---------- SOURCE MATERIAL ----------
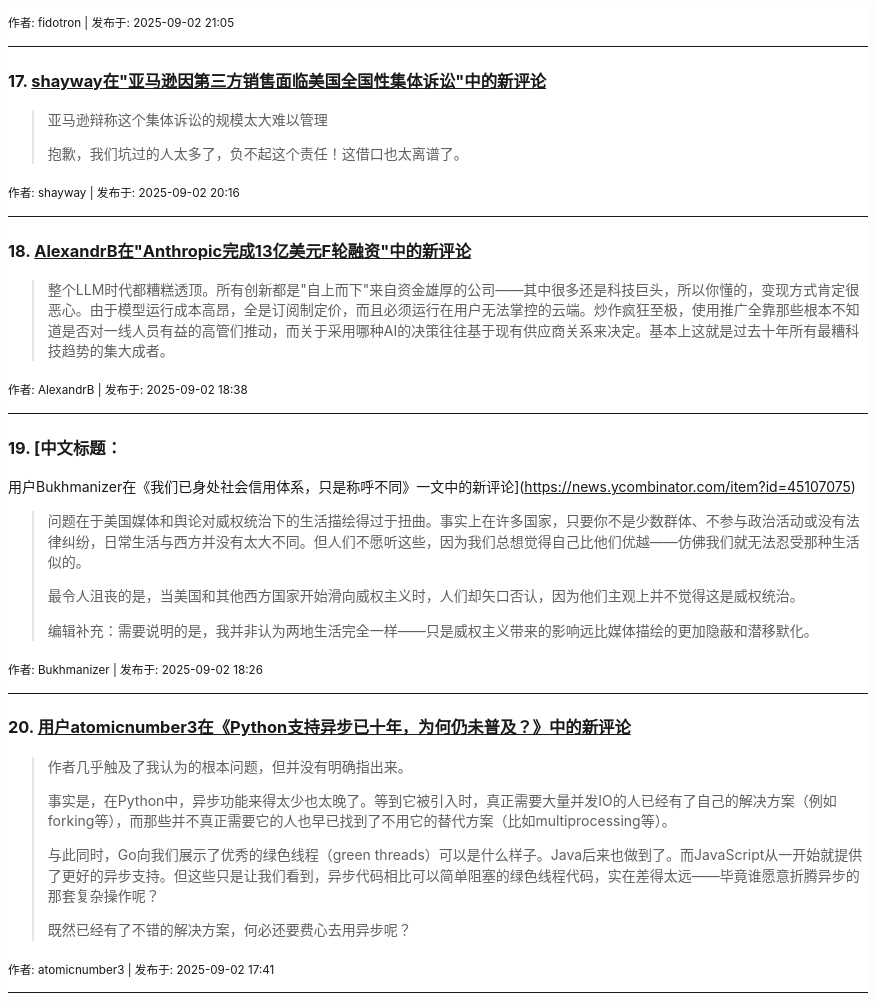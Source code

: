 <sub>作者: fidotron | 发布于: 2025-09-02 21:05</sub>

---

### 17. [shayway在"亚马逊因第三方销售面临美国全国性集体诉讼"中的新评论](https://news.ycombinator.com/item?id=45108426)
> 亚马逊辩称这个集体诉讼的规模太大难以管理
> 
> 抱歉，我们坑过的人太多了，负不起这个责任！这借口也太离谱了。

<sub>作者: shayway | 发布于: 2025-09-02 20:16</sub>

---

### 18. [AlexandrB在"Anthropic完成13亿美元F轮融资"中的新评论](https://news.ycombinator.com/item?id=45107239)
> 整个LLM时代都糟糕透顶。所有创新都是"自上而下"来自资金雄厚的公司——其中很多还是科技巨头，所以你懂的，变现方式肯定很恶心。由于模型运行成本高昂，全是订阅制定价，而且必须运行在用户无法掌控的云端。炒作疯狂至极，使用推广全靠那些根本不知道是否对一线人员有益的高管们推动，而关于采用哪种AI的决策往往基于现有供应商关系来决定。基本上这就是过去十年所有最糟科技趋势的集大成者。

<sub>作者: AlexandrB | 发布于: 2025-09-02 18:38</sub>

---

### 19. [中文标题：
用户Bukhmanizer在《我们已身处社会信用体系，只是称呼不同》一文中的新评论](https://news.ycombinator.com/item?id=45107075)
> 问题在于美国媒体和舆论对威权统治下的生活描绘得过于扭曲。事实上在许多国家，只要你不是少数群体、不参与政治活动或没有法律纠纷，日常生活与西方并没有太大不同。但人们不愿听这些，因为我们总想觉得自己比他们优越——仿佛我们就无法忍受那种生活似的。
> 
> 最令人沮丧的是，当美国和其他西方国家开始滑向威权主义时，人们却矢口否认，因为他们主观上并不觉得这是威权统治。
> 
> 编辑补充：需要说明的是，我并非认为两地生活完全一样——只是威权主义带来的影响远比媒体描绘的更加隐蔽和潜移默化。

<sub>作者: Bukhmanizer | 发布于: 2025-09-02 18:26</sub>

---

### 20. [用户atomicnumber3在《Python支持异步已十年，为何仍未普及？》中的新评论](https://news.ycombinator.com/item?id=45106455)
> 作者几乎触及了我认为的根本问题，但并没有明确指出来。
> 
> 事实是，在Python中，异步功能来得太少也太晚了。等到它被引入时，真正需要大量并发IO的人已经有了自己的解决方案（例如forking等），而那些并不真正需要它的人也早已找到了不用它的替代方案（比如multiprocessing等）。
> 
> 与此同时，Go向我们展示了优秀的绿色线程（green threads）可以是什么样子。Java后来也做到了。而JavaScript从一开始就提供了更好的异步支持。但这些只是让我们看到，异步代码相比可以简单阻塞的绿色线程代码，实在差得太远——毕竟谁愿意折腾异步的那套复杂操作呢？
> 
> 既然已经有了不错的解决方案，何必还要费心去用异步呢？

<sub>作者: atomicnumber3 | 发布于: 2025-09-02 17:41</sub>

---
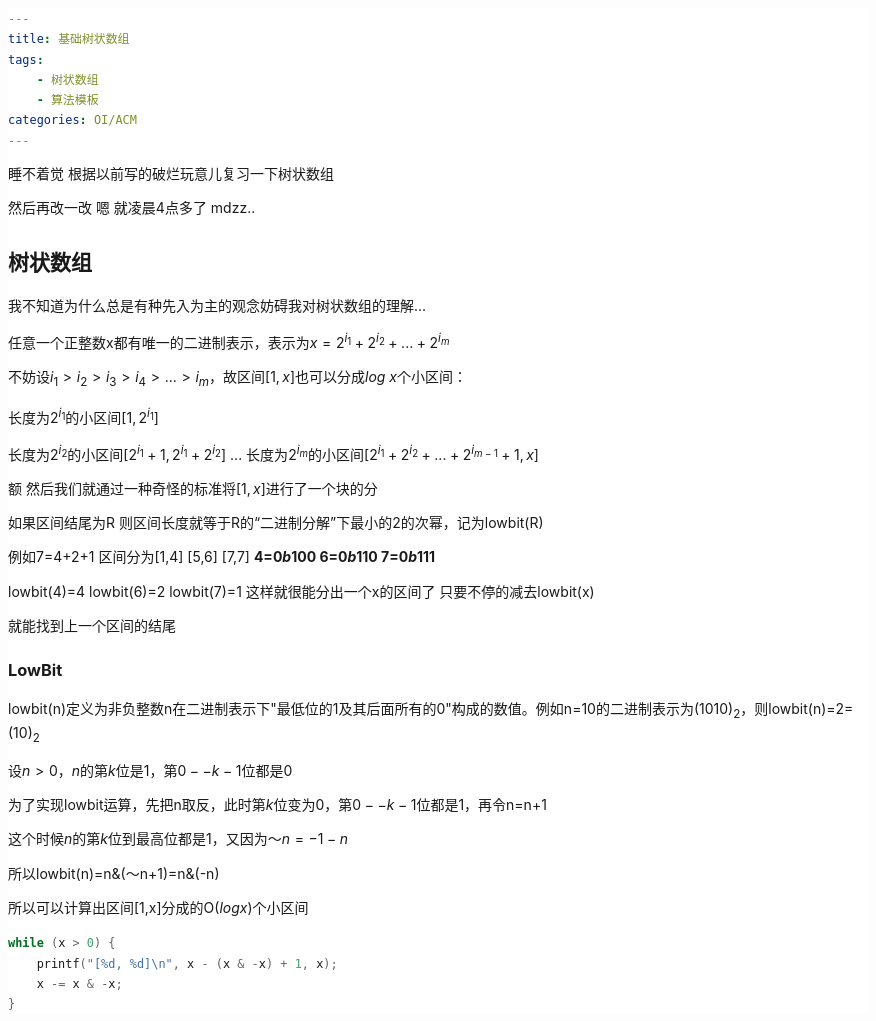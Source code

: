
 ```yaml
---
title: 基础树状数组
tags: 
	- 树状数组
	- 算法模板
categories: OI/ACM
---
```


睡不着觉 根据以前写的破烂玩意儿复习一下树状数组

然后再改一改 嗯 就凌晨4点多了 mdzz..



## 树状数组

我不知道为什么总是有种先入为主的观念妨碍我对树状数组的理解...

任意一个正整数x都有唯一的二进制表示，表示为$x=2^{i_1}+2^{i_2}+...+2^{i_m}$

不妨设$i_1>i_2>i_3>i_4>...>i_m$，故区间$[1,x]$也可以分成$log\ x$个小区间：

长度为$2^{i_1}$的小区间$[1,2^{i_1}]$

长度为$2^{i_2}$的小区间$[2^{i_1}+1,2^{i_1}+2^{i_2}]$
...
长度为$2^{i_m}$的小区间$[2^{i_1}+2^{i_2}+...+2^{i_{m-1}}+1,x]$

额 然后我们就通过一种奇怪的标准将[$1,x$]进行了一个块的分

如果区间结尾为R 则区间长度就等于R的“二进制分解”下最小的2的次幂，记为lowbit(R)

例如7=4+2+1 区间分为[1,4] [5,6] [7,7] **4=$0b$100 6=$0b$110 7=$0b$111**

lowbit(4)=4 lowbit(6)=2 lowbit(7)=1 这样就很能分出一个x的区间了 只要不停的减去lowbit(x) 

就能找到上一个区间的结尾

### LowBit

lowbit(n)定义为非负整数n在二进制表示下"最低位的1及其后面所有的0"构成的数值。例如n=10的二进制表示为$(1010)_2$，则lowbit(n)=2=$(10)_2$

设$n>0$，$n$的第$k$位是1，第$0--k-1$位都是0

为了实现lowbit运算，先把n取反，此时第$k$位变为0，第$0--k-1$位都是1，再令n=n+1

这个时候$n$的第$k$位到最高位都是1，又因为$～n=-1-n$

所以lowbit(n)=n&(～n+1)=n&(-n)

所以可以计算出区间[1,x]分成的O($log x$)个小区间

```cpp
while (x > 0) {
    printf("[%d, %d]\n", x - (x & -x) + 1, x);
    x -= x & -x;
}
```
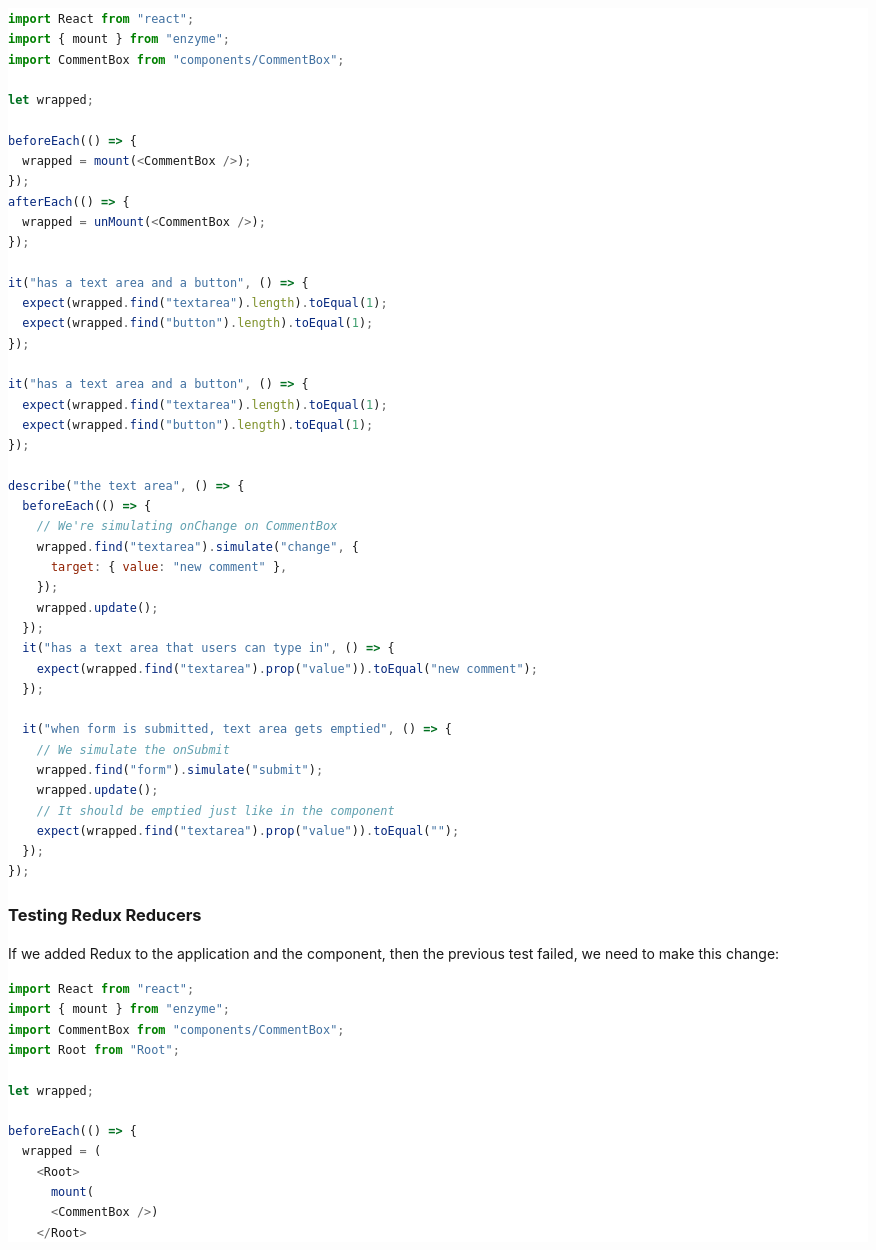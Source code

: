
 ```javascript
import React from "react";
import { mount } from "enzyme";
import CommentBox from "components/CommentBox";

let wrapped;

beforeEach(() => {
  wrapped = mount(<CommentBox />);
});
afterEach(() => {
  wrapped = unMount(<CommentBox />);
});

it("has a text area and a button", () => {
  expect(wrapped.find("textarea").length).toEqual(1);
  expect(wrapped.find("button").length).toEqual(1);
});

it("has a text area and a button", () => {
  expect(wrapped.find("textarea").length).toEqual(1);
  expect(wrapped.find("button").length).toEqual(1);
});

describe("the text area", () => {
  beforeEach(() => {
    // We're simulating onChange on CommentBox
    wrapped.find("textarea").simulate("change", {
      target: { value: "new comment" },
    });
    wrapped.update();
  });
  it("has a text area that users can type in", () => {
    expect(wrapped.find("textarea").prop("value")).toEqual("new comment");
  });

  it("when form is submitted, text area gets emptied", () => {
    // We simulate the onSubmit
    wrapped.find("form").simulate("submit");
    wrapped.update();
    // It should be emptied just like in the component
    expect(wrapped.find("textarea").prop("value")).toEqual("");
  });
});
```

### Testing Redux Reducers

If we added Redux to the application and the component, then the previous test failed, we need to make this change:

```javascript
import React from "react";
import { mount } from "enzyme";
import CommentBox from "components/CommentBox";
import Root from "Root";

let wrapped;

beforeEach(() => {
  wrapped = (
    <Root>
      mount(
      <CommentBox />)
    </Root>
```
----------
▸ INSTRUCTIONS TO FOLLOW: Whenever a picture appears, leave it out, and return every record exactly.

▸ RESULT OF THIS EXERCISE:
Source code

: <sub>作者: fidotron | 发布于: 2025-09-02 21:05</sub>

---

### 17. [shayway在"亚马逊因第三方销售面临美国全国性集体诉讼"中的新评论](https://news.ycombinator.com/item?id=45108426)
> 亚马逊辩称这个集体诉讼的规模太大难以管理
> 
> 抱歉，我们坑过的人太多了，负不起这个责任！这借口也太离谱了。

<sub>作者: shayway | 发布于: 2025-09-02 20:16</sub>

---

### 18. [AlexandrB在"Anthropic完成13亿美元F轮融资"中的新评论](https://news.ycombinator.com/item?id=45107239)
> 整个LLM时代都糟糕透顶。所有创新都是"自上而下"来自资金雄厚的公司——其中很多还是科技巨头，所以你懂的，变现方式肯定很恶心。由于模型运行成本高昂，全是订阅制定价，而且必须运行在用户无法掌控的云端。炒作疯狂至极，使用推广全靠那些根本不知道是否对一线人员有益的高管们推动，而关于采用哪种AI的决策往往基于现有供应商关系来决定。基本上这就是过去十年所有最糟科技趋势的集大成者。

<sub>作者: AlexandrB | 发布于: 2025-09-02 18:38</sub>

---

### 19. [中文标题：
用户Bukhmanizer在《我们已身处社会信用体系，只是称呼不同》一文中的新评论](https://news.ycombinator.com/item?id=45107075)
> 问题在于美国媒体和舆论对威权统治下的生活描绘得过于扭曲。事实上在许多国家，只要你不是少数群体、不参与政治活动或没有法律纠纷，日常生活与西方并没有太大不同。但人们不愿听这些，因为我们总想觉得自己比他们优越——仿佛我们就无法忍受那种生活似的。
> 
> 最令人沮丧的是，当美国和其他西方国家开始滑向威权主义时，人们却矢口否认，因为他们主观上并不觉得这是威权统治。
> 
> 编辑补充：需要说明的是，我并非认为两地生活完全一样——只是威权主义带来的影响远比媒体描绘的更加隐蔽和潜移默化。

<sub>作者: Bukhmanizer | 发布于: 2025-09-02 18:26</sub>

---

### 20. [用户atomicnumber3在《Python支持异步已十年，为何仍未普及？》中的新评论](https://news.ycombinator.com/item?id=45106455)
> 作者几乎触及了我认为的根本问题，但并没有明确指出来。
> 
> 事实是，在Python中，异步功能来得太少也太晚了。等到它被引入时，真正需要大量并发IO的人已经有了自己的解决方案（例如forking等），而那些并不真正需要它的人也早已找到了不用它的替代方案（比如multiprocessing等）。
> 
> 与此同时，Go向我们展示了优秀的绿色线程（green threads）可以是什么样子。Java后来也做到了。而JavaScript从一开始就提供了更好的异步支持。但这些只是让我们看到，异步代码相比可以简单阻塞的绿色线程代码，实在差得太远——毕竟谁愿意折腾异步的那套复杂操作呢？
> 
> 既然已经有了不错的解决方案，何必还要费心去用异步呢？

<sub>作者: atomicnumber3 | 发布于: 2025-09-02 17:41</sub>

---
Source code

:
 ```yaml
---
title: 基础树状数组
tags: 
	- 树状数组
	- 算法模板
categories: OI/ACM
---
```


睡不着觉 根据以前写的破烂玩意儿复习一下树状数组

然后再改一改 嗯 就凌晨4点多了 mdzz..



## 树状数组

我不知道为什么总是有种先入为主的观念妨碍我对树状数组的理解...

任意一个正整数x都有唯一的二进制表示，表示为$x=2^{i_1}+2^{i_2}+...+2^{i_m}$

不妨设$i_1>i_2>i_3>i_4>...>i_m$，故区间$[1,x]$也可以分成$log\ x$个小区间：

长度为$2^{i_1}$的小区间$[1,2^{i_1}]$

长度为$2^{i_2}$的小区间$[2^{i_1}+1,2^{i_1}+2^{i_2}]$
...
长度为$2^{i_m}$的小区间$[2^{i_1}+2^{i_2}+...+2^{i_{m-1}}+1,x]$

额 然后我们就通过一种奇怪的标准将[$1,x$]进行了一个块的分

如果区间结尾为R 则区间长度就等于R的“二进制分解”下最小的2的次幂，记为lowbit(R)

例如7=4+2+1 区间分为[1,4] [5,6] [7,7] **4=$0b$100 6=$0b$110 7=$0b$111**

lowbit(4)=4 lowbit(6)=2 lowbit(7)=1 这样就很能分出一个x的区间了 只要不停的减去lowbit(x) 

就能找到上一个区间的结尾

### LowBit

lowbit(n)定义为非负整数n在二进制表示下"最低位的1及其后面所有的0"构成的数值。例如n=10的二进制表示为$(1010)_2$，则lowbit(n)=2=$(10)_2$

设$n>0$，$n$的第$k$位是1，第$0--k-1$位都是0

为了实现lowbit运算，先把n取反，此时第$k$位变为0，第$0--k-1$位都是1，再令n=n+1

这个时候$n$的第$k$位到最高位都是1，又因为$～n=-1-n$

所以lowbit(n)=n&(～n+1)=n&(-n)

所以可以计算出区间[1,x]分成的O($log x$)个小区间

```cpp
while (x > 0) {
    printf("[%d, %d]\n", x - (x & -x) + 1, x);
    x -= x & -x;
}
```
Source code

:
 ```javascript
import React from "react";
import { mount } from "enzyme";
import CommentBox from "components/CommentBox";

let wrapped;

beforeEach(() => {
  wrapped = mount(<CommentBox />);
});
afterEach(() => {
  wrapped = unMount(<CommentBox />);
});

it("has a text area and a button", () => {
  expect(wrapped.find("textarea").length).toEqual(1);
  expect(wrapped.find("button").length).toEqual(1);
});

it("has a text area and a button", () => {
  expect(wrapped.find("textarea").length).toEqual(1);
  expect(wrapped.find("button").length).toEqual(1);
});

describe("the text area", () => {
  beforeEach(() => {
    // We're simulating onChange on CommentBox
    wrapped.find("textarea").simulate("change", {
      target: { value: "new comment" },
    });
    wrapped.update();
  });
  it("has a text area that users can type in", () => {
    expect(wrapped.find("textarea").prop("value")).toEqual("new comment");
  });

  it("when form is submitted, text area gets emptied", () => {
    // We simulate the onSubmit
    wrapped.find("form").simulate("submit");
    wrapped.update();
    // It should be emptied just like in the component
    expect(wrapped.find("textarea").prop("value")).toEqual("");
  });
});
```

### Testing Redux Reducers

If we added Redux to the application and the component, then the previous test failed, we need to make this change:

```javascript
import React from "react";
import { mount } from "enzyme";
import CommentBox from "components/CommentBox";
import Root from "Root";

let wrapped;

beforeEach(() => {
  wrapped = (
    <Root>
      mount(
      <CommentBox />)
    </Root>
```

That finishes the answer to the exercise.